What is the most cost efficient way to increase storage on an Xbox 360?

The cheapest option is definitely going to be the USB route as mentioned by others.

Ignoring the fact that Microsoft's hardware prices are inflated and overpriced, if you go strictly off a cost per GB, then buying the console with the 250GB drive is your best bet for the money. Using the averages prices these days

GB    Total $    $ per GB
250   $100.00    $0.40    (w/console)
250   $130.00    $0.52    (standalone drive)
120   $100.00    $0.83    (standalone drive)
60     $70.00    $1.17    (standalone drive)
16     $20.00    $1.25    (USB Drive)

I would assume the standalone drives have a warranty of their own, and the one with the console would be part of the console warranty, but I'm not sure on those.


You can always use a USB hard-drive as a cost efficient solution to the lack of space. Two things to note with this. While this is the cheapest solution to upgrading hard-drive space consider these: You can only do a 16 gig thumb-drive for space (xbox will not recognize anything over this size), it often leads to space gaps where you have a 5 gig game to be downloaded but only 4 gigs available on each thumb-drive instead of one large hard-drive where continuity isn't an issue, and finally your xbox will look really hack-ish with all the thumb-drives sticking out of it and utilizing all your ports.

Or upgrade your console with a bigger hard-drive (though its important to note that the slim xbox uses a different hard-drive then old xbox making it harder to find cheap hard drives for it.)

I can speak from personal experience that my life was considerably improved upgrading from the Xbox Arcade to the Slim. If you have the money save yourself the headache and skip the low cost models, if you don't have the money yet it might be worth saving an extra month for it.

Replacing the hard drive has no effect on the warranty at all so if you choose at a later time to upgrade the hard-drive you can.


By far the cheapest way to get started (though it does not exactly scale) is to invest in 16 GB USB flash drives -- the maximum size the Xbox 360 will support.

You can use as many of them as you have USB ports, and your USB ports can be expanded with a hub. These go for under $20 on Amazon currently and will continue to drop in price over time.

So for about $35 you could have a 32 GB "hard drive" split across two devices. This compares to $110 ~ $130 for the 250 GB hard drive, ~$100 for the 120 GB hard drive, and ~$70 for the 60 GB hard drive.


The 4gb Slim isn't even considered a "valid Xbox 360 HDD." It's flash memory, just the same as adding the 16gb thumb drives.

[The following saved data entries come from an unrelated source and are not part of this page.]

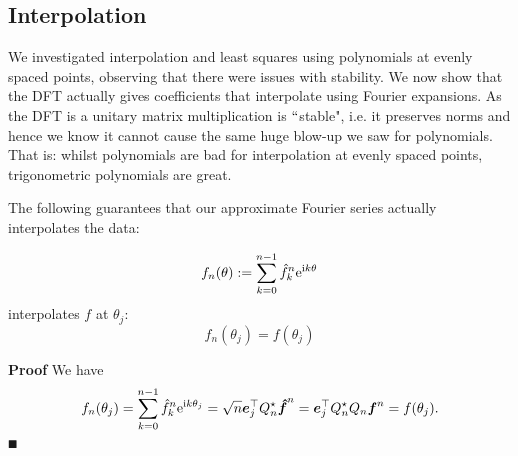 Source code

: \subsection{Interpolation}
We investigated  interpolation and least squares using polynomials at evenly spaced points, observing that there were issues with stability. We now show that the DFT actually gives coefficients that interpolate using Fourier expansions. As the DFT is a unitary matrix multiplication is \ensuremath{\ldq}stable", i.e. it preserves norms and hence we know it cannot cause the same huge blow-up we saw for polynomials. That is: whilst polynomials are bad for interpolation at evenly spaced points, trigonometric polynomials are great. 

The following guarantees that our approximate Fourier series actually interpolates the data:

\begin{corollary}[Interpolation]
\[
f_n(\ensuremath{\theta}) := \ensuremath{\sum}_{k=0}^{n-1} \hat f_k^n {\rm e}^{{\rm i} k \ensuremath{\theta}}
\]
interpolates $f$ at $\ensuremath{\theta}_j$:
\[
f_n(\ensuremath{\theta}_j) = f(\ensuremath{\theta}_j)
\]
\end{corollary}
\textbf{Proof} We have
\[
f_n(\theta_j) = \sum_{k=0}^{n-1} \hat f_k^n {\rm e}^{{\rm i} k \theta_j} = \sqrt n \bm{{\mbox{\boldmath$e$\unboldmath}}}_j^\top Q_n^\star {\mbox{\boldmath$\hat f$\unboldmath}}^n = \bm{{\mbox{\boldmath$e$\unboldmath}}}_j^\top Q_n^\star Q_n \bm{{\mbox{\boldmath$f$\unboldmath}}}^n = f(\theta_j).
\]
\ensuremath{\QED}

While you can download some arcade games, demo's, and DLC from the marketplace, some older games (eg. Mafia II w/ DLC disk) won't recognize either your console memory or thumb drive memory when you try to install the DLC disc. So I would just be careful because there may be some games you get with DLC disks that you won't be able to install.

I believe the only option at that point is buying an "S" hd. It's a pretty bad decision on Microsoft's part to do that, and even to the point of not pointing this out on the box that the console comes in. I'm pretty sure there's some legal issues there, but I'm sure they have it printed somewhere on the inside of the console just in case they ever got sued over it.